A company owned by Amazon founder Jeff Bezos has finished work on a rocket engine for a suborbital spaceship and expects to begin flight tests this year, Blue Origin officials said on Tuesday.
The so-called New Shepard spaceship is designed to fly three people or a mix of passengers and payloads to altitudes about 62 miles above Earth. It will launch from Blue Origin’s west Texas facility near Van Horn, Texas, southeast of El Paso.
Testing and development of the rocket engine, called BE-3, has been completed, the last major milestone before the motor fueled by liquid oxygen and hydrogen is attached to the New Shepard capsule for flight, Blue Origin President Rob Meyerson told reporters on a conference call.
Privately owned Blue Origin has not started selling tickets for flights on New Shepard or released pricing information.
“The engine is ready for flight ... and ready for other commercial users,” Meyerson said. He declined to be more specific about when New Shepard would fly, except to say “soon.”
The capsule will fly unmanned dozens of times before the test flights include pilots, Meyerson added.
Blue Origin is among a handful of companies planning to offer commercial spaceflight services. New Shepard is a suborbital system, like Virgin Galactic’s SpaceShipTwo, a six-passenger, two-pilot space plane that is expected to resume test flights later this year following a fatal accident in Mojave, California, in October.
Space flights are considered far more risky than commercial air flights. About 4 people per million commercial airliner flights die compared to 5 percent of people who venture into space, according to the Space Review, an online publication on space exploration.

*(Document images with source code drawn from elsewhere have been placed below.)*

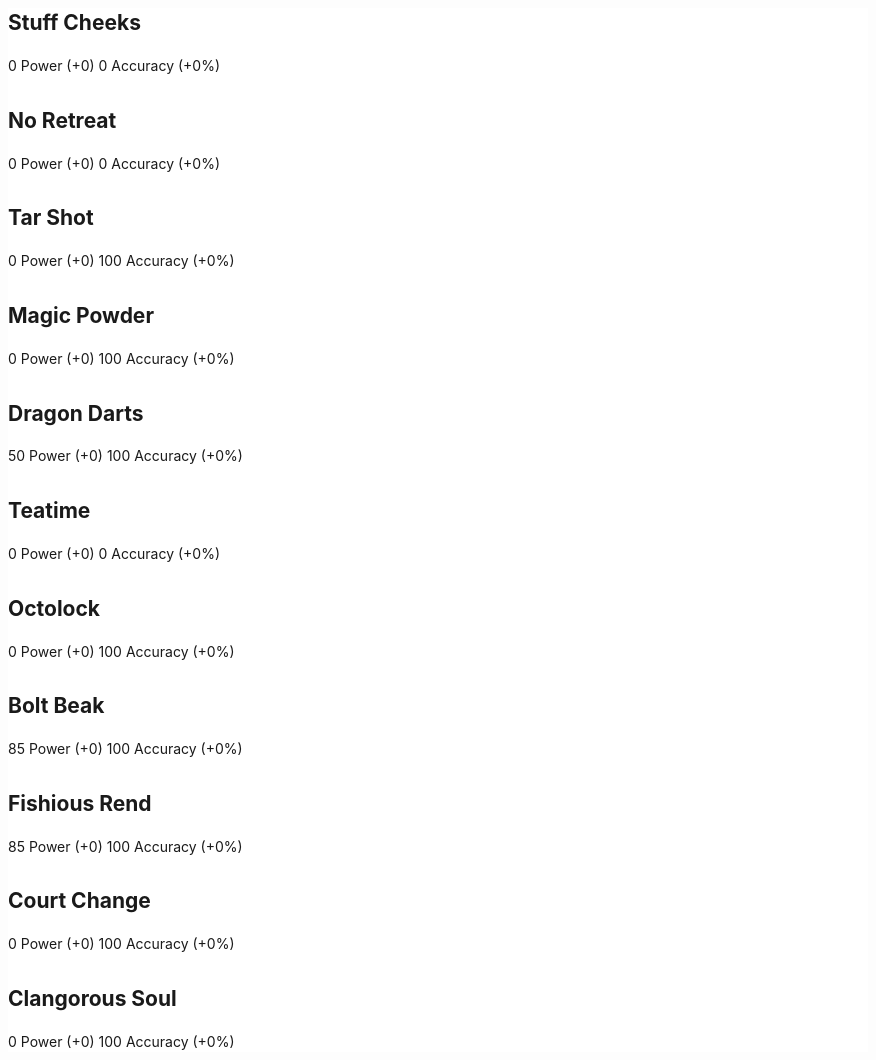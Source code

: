 ## Stuff Cheeks
0 Power (+0)
0 Accuracy (+0%)

## No Retreat
0 Power (+0)
0 Accuracy (+0%)

## Tar Shot
0 Power (+0)
100 Accuracy (+0%)

## Magic Powder
0 Power (+0)
100 Accuracy (+0%)

## Dragon Darts
50 Power (+0)
100 Accuracy (+0%)

## Teatime
0 Power (+0)
0 Accuracy (+0%)

## Octolock
0 Power (+0)
100 Accuracy (+0%)

## Bolt Beak
85 Power (+0)
100 Accuracy (+0%)

## Fishious Rend
85 Power (+0)
100 Accuracy (+0%)

## Court Change
0 Power (+0)
100 Accuracy (+0%)

## Clangorous Soul
0 Power (+0)
100 Accuracy (+0%)
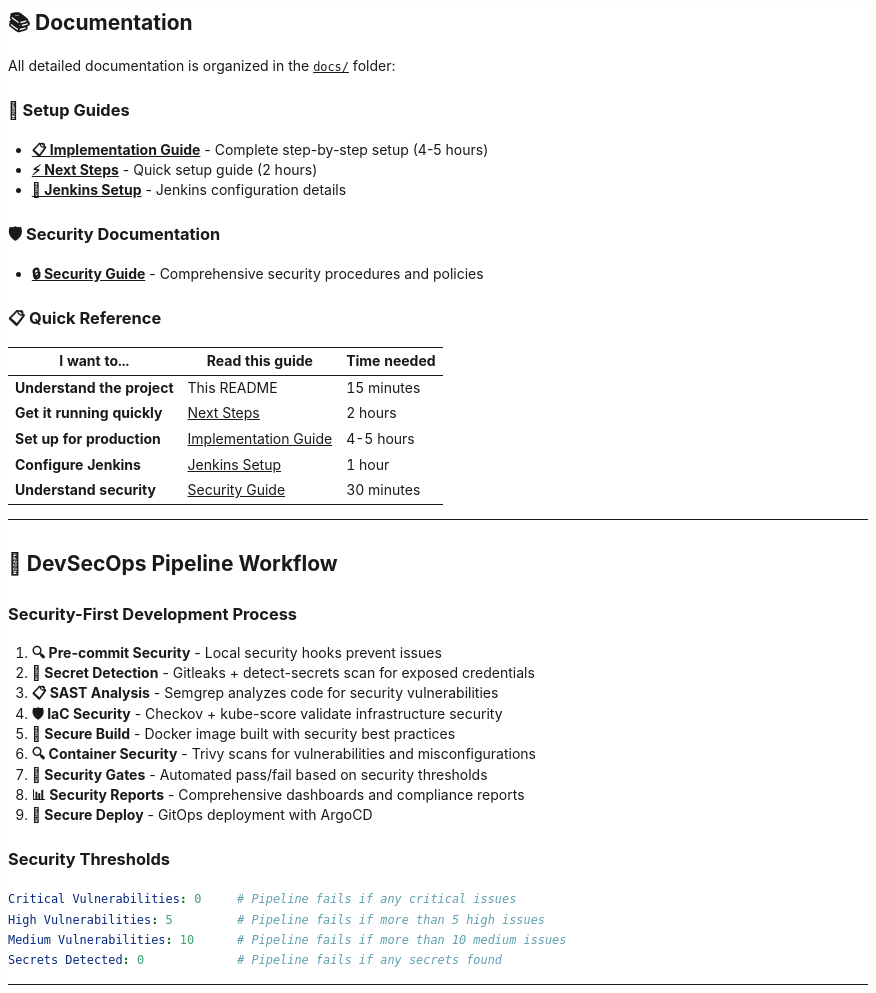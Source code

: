 
## 📚 Documentation

All detailed documentation is organized in the [`docs/`](docs/) folder:

### **📖 Setup Guides**
- **[📋 Implementation Guide](docs/IMPLEMENTATION_GUIDE.md)** - Complete step-by-step setup (4-5 hours)
- **[⚡ Next Steps](docs/NEXT_STEPS.md)** - Quick setup guide (2 hours)
- **[🔧 Jenkins Setup](docs/JENKINS_SETUP.md)** - Jenkins configuration details

### **🛡️ Security Documentation**
- **[🔒 Security Guide](docs/SECURITY.md)** - Comprehensive security procedures and policies

### **📋 Quick Reference**
| I want to... | Read this guide | Time needed |
|--------------|----------------|-------------|
| **Understand the project** | This README | 15 minutes |
| **Get it running quickly** | [Next Steps](docs/NEXT_STEPS.md) | 2 hours |
| **Set up for production** | [Implementation Guide](docs/IMPLEMENTATION_GUIDE.md) | 4-5 hours |
| **Configure Jenkins** | [Jenkins Setup](docs/JENKINS_SETUP.md) | 1 hour |
| **Understand security** | [Security Guide](docs/SECURITY.md) | 30 minutes |

---

## 🔄 DevSecOps Pipeline Workflow

### **Security-First Development Process**

1. **🔍 Pre-commit Security** - Local security hooks prevent issues
2. **🔐 Secret Detection** - Gitleaks + detect-secrets scan for exposed credentials
3. **📋 SAST Analysis** - Semgrep analyzes code for security vulnerabilities
4. **🛡️ IaC Security** - Checkov + kube-score validate infrastructure security
5. **🔨 Secure Build** - Docker image built with security best practices
6. **🔍 Container Security** - Trivy scans for vulnerabilities and misconfigurations
7. **🎯 Security Gates** - Automated pass/fail based on security thresholds
8. **📊 Security Reports** - Comprehensive dashboards and compliance reports
9. **🚀 Secure Deploy** - GitOps deployment with ArgoCD

### **Security Thresholds**
```yaml
Critical Vulnerabilities: 0     # Pipeline fails if any critical issues
High Vulnerabilities: 5         # Pipeline fails if more than 5 high issues
Medium Vulnerabilities: 10      # Pipeline fails if more than 10 medium issues
Secrets Detected: 0             # Pipeline fails if any secrets found
```

---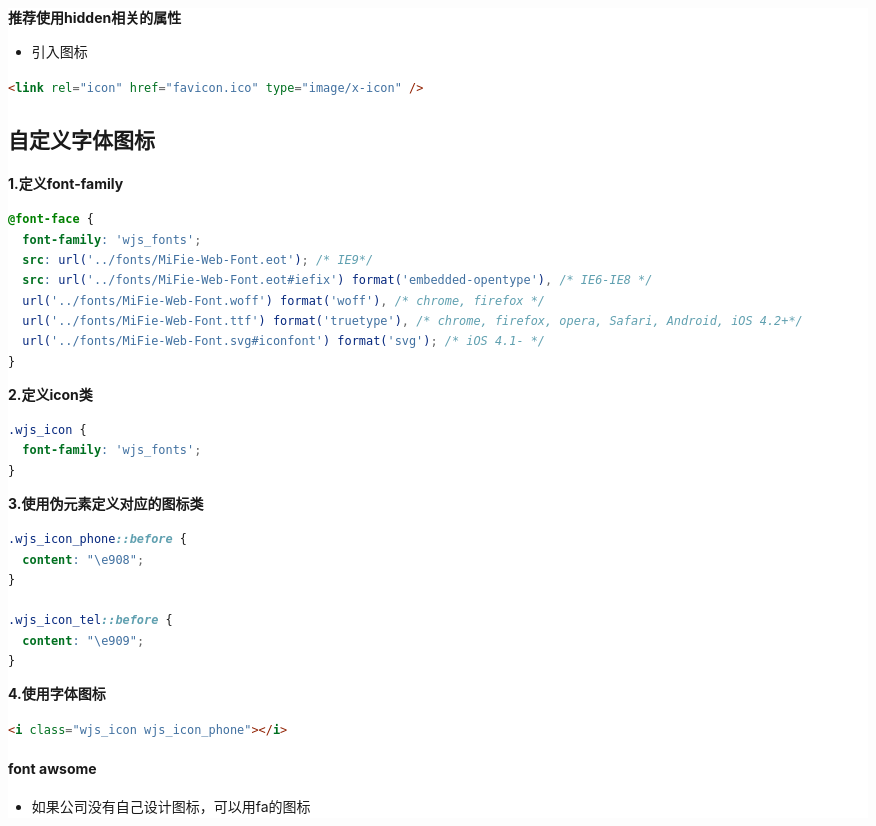 **推荐使用hidden相关的属性**

- 引入图标

```html
<link rel="icon" href="favicon.ico" type="image/x-icon" />
```

## 自定义字体图标

**1.定义font-family**

```css
@font-face {
  font-family: 'wjs_fonts';
  src: url('../fonts/MiFie-Web-Font.eot'); /* IE9*/
  src: url('../fonts/MiFie-Web-Font.eot#iefix') format('embedded-opentype'), /* IE6-IE8 */
  url('../fonts/MiFie-Web-Font.woff') format('woff'), /* chrome, firefox */
  url('../fonts/MiFie-Web-Font.ttf') format('truetype'), /* chrome, firefox, opera, Safari, Android, iOS 4.2+*/
  url('../fonts/MiFie-Web-Font.svg#iconfont') format('svg'); /* iOS 4.1- */
}
```

**2.定义icon类**

```css
.wjs_icon {
  font-family: 'wjs_fonts';
}
```

**3.使用伪元素定义对应的图标类**

```css
.wjs_icon_phone::before {
  content: "\e908";
}

.wjs_icon_tel::before {
  content: "\e909";
}
```

**4.使用字体图标**

```html
<i class="wjs_icon wjs_icon_phone"></i>
```

#### font awsome

- 如果公司没有自己设计图标，可以用fa的图标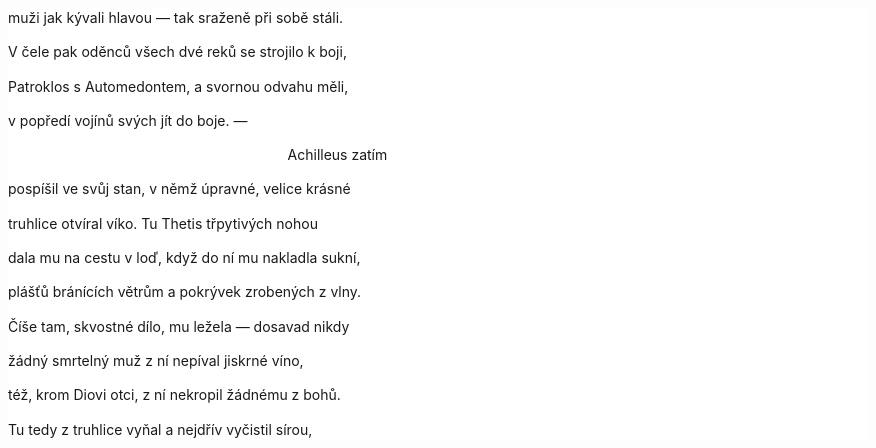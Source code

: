 muži jak kývali hlavou — tak sraženě při sobě stáli.

V čele pak oděnců všech dvé reků se strojilo k boji,

</section>

<section>

Patroklos s Automedontem, a svornou odvahu měli,

</section>

<section>

v popředí vojínů svých jít do boje. —

</section>

<section>

                                                                       Achilleus zatím

</section>

<section>

pospíšil ve svůj stan, v němž úpravné, velice krásné

</section>

<section>

truhlice otvíral víko. Tu Thetis třpytivých nohou

</section>

<section>

dala mu na cestu v loď, když do ní mu nakladla sukní,

</section>

<section>

plášťů bránících větrům a pokrývek zrobených z vlny.

Číše tam, skvostné dílo, mu ležela — dosavad nikdy

</section>

<section>

žádný smrtelný muž z ní nepíval jiskrné víno,

</section>

<section>

též, krom Diovi otci, z ní nekropil žádnému z bohů.

</section>

<section>

Tu tedy z truhlice vyňal a nejdřív vyčistil sírou,
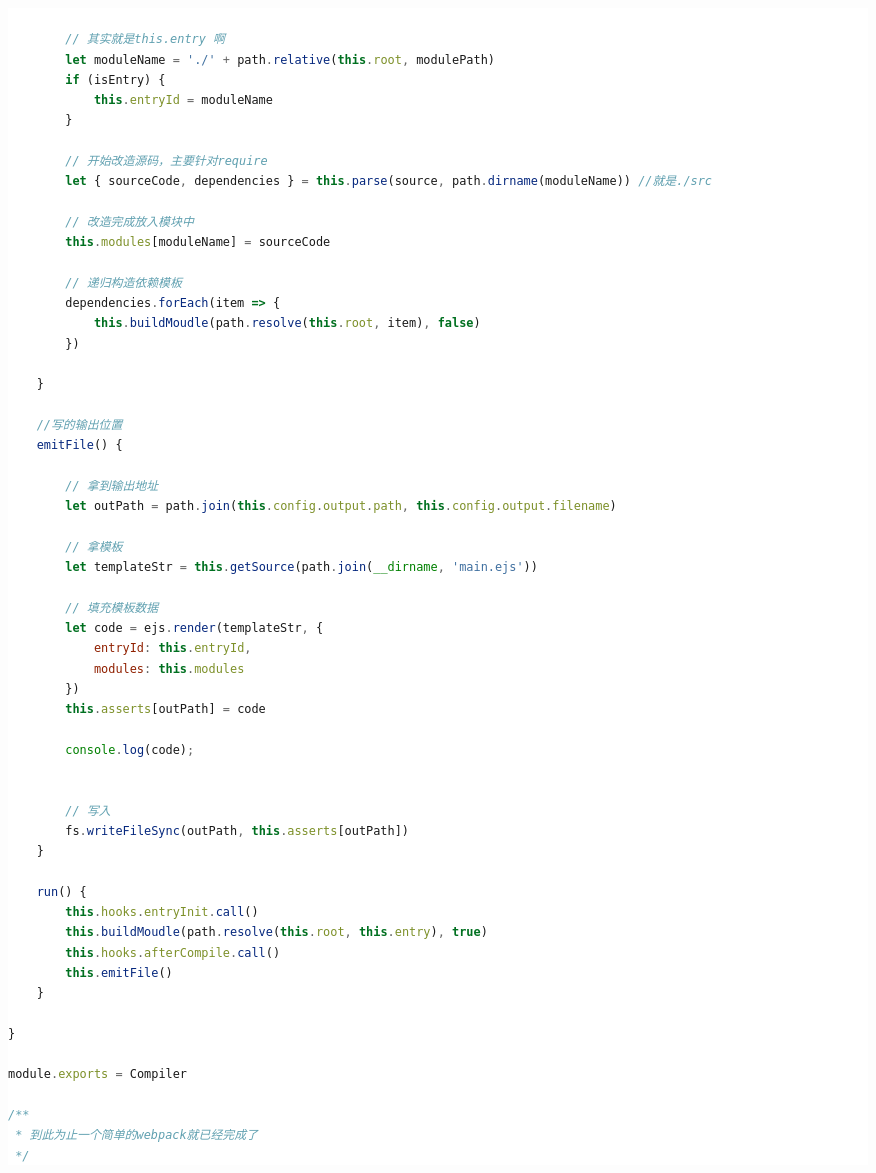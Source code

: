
 ```js

        // 其实就是this.entry 啊
        let moduleName = './' + path.relative(this.root, modulePath)
        if (isEntry) {
            this.entryId = moduleName
        }

        // 开始改造源码，主要针对require
        let { sourceCode, dependencies } = this.parse(source, path.dirname(moduleName)) //就是./src

        // 改造完成放入模块中
        this.modules[moduleName] = sourceCode

        // 递归构造依赖模板
        dependencies.forEach(item => {
            this.buildMoudle(path.resolve(this.root, item), false)
        })

    }

    //写的输出位置
    emitFile() {

        // 拿到输出地址
        let outPath = path.join(this.config.output.path, this.config.output.filename)

        // 拿模板
        let templateStr = this.getSource(path.join(__dirname, 'main.ejs'))

        // 填充模板数据
        let code = ejs.render(templateStr, {
            entryId: this.entryId,
            modules: this.modules
        })
        this.asserts[outPath] = code

        console.log(code);


        // 写入
        fs.writeFileSync(outPath, this.asserts[outPath])
    }

    run() {
        this.hooks.entryInit.call()
        this.buildMoudle(path.resolve(this.root, this.entry), true)
        this.hooks.afterCompile.call()
        this.emitFile()
    }

}

module.exports = Compiler

/**
 * 到此为止一个简单的webpack就已经完成了
 */
```
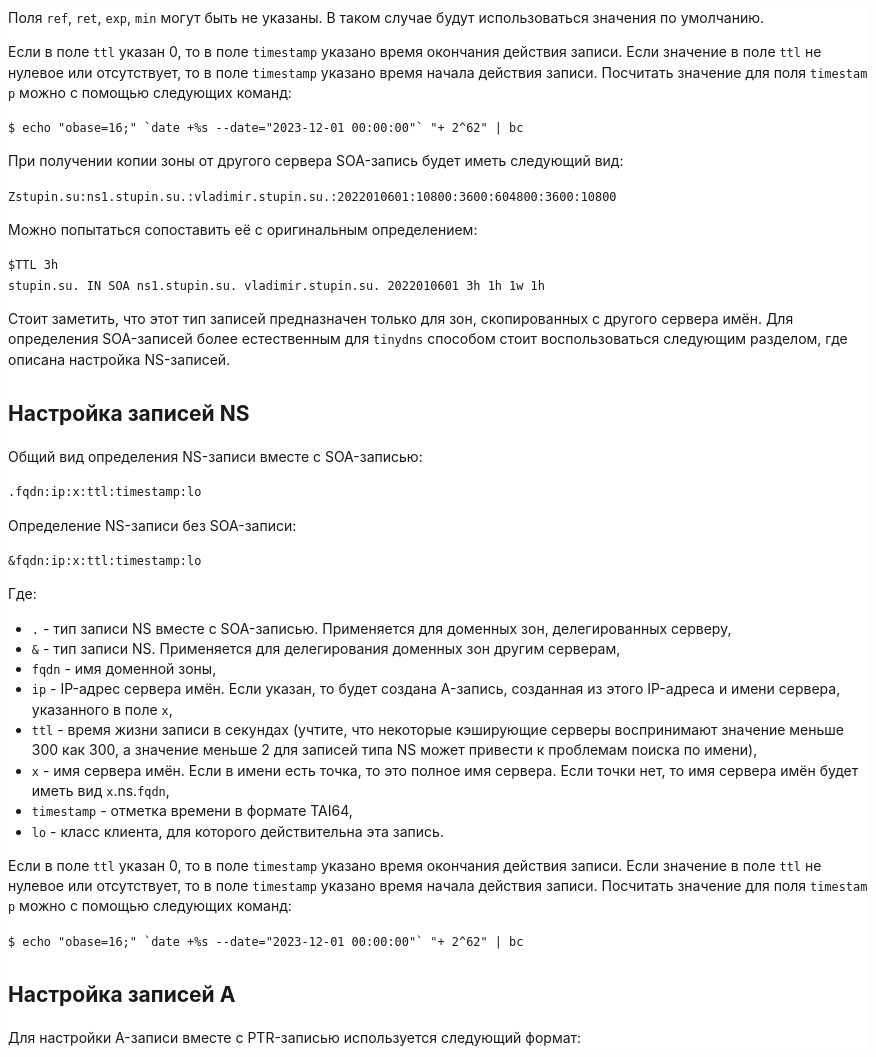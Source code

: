Поля `ref`, `ret`, `exp`, `min` могут быть не указаны. В таком случае будут использоваться значения по умолчанию.

Если в поле `ttl` указан 0, то в поле `timestamp` указано время окончания действия записи. Если значение в поле `ttl` не нулевое или отсутствует, то в поле `timestamp` указано время начала действия записи. Посчитать значение для поля `timestamp` можно с помощью следующих команд:

    $ echo "obase=16;" `date +%s --date="2023-12-01 00:00:00"` "+ 2^62" | bc

При получении копии зоны от другого сервера SOA-запись будет иметь следующий вид:

    Zstupin.su:ns1.stupin.su.:vladimir.stupin.su.:2022010601:10800:3600:604800:3600:10800

Можно попытаться сопоставить её с оригинальным определением:

    $TTL 3h
    stupin.su. IN SOA ns1.stupin.su. vladimir.stupin.su. 2022010601 3h 1h 1w 1h

Стоит заметить, что этот тип записей предназначен только для зон, скопированных с другого сервера имён. Для определения SOA-записей более естественным для `tinydns` способом стоит воспользоваться следующим разделом, где описана настройка NS-записей.

Настройка записей NS
--------------------

Общий вид определения NS-записи вместе с SOA-записью:

    .fqdn:ip:x:ttl:timestamp:lo

Определение NS-записи без SOA-записи:

    &fqdn:ip:x:ttl:timestamp:lo

Где:

* `.` - тип записи NS вместе с SOA-записью. Применяется для доменных зон, делегированных серверу,
* `&` - тип записи NS. Применяется для делегирования доменных зон другим серверам,
* `fqdn` - имя доменной зоны,
* `ip` - IP-адрес сервера имён. Если указан, то будет создана A-запись, созданная из этого IP-адреса и имени сервера, указанного в поле `x`,
* `ttl` - время жизни записи в секундах (учтите, что некоторые кэширующие серверы воспринимают значение меньше 300 как 300, а значение меньше 2 для записей типа NS может привести к проблемам поиска по имени),
* `x` - имя сервера имён. Если в имени есть точка, то это полное имя сервера. Если точки нет, то имя сервера имён будет иметь вид `x`.ns.`fqdn`,
* `timestamp` - отметка времени в формате TAI64,
* `lo` - класс клиента, для которого действительна эта запись.

Если в поле `ttl` указан 0, то в поле `timestamp` указано время окончания действия записи. Если значение в поле `ttl` не нулевое или отсутствует, то в поле `timestamp` указано время начала действия записи. Посчитать значение для поля `timestamp` можно с помощью следующих команд:

    $ echo "obase=16;" `date +%s --date="2023-12-01 00:00:00"` "+ 2^62" | bc

Настройка записей A
-------------------

Для настройки A-записи вместе с PTR-записью используется следующий формат:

Another company, privately owned XCOR Aerospace, is working on a two-seat space plane called Lynx that also is slated to debut this year, founder and chief technology officer Jeff Greason said.
Other companies, including Space Exploration Technologies, or SpaceX, and Boeing, are skipping suborbital spaceflight and developing systems to carry people into orbit.
Blue Origin intends to develop its suborbital New Shepard vehicle into an orbital launch system, expected to begin flying later this decade. That vehicle will be powered by a liquefied natural gas motor, called the BE-4, that is being developed with United Launch Alliance, a partnership of Lockheed Martin Corp and Boeing.
The recently completed BE-3 engine also will be modified to serve as an upper-stage motor to fly satellites into orbit, Meyerson said.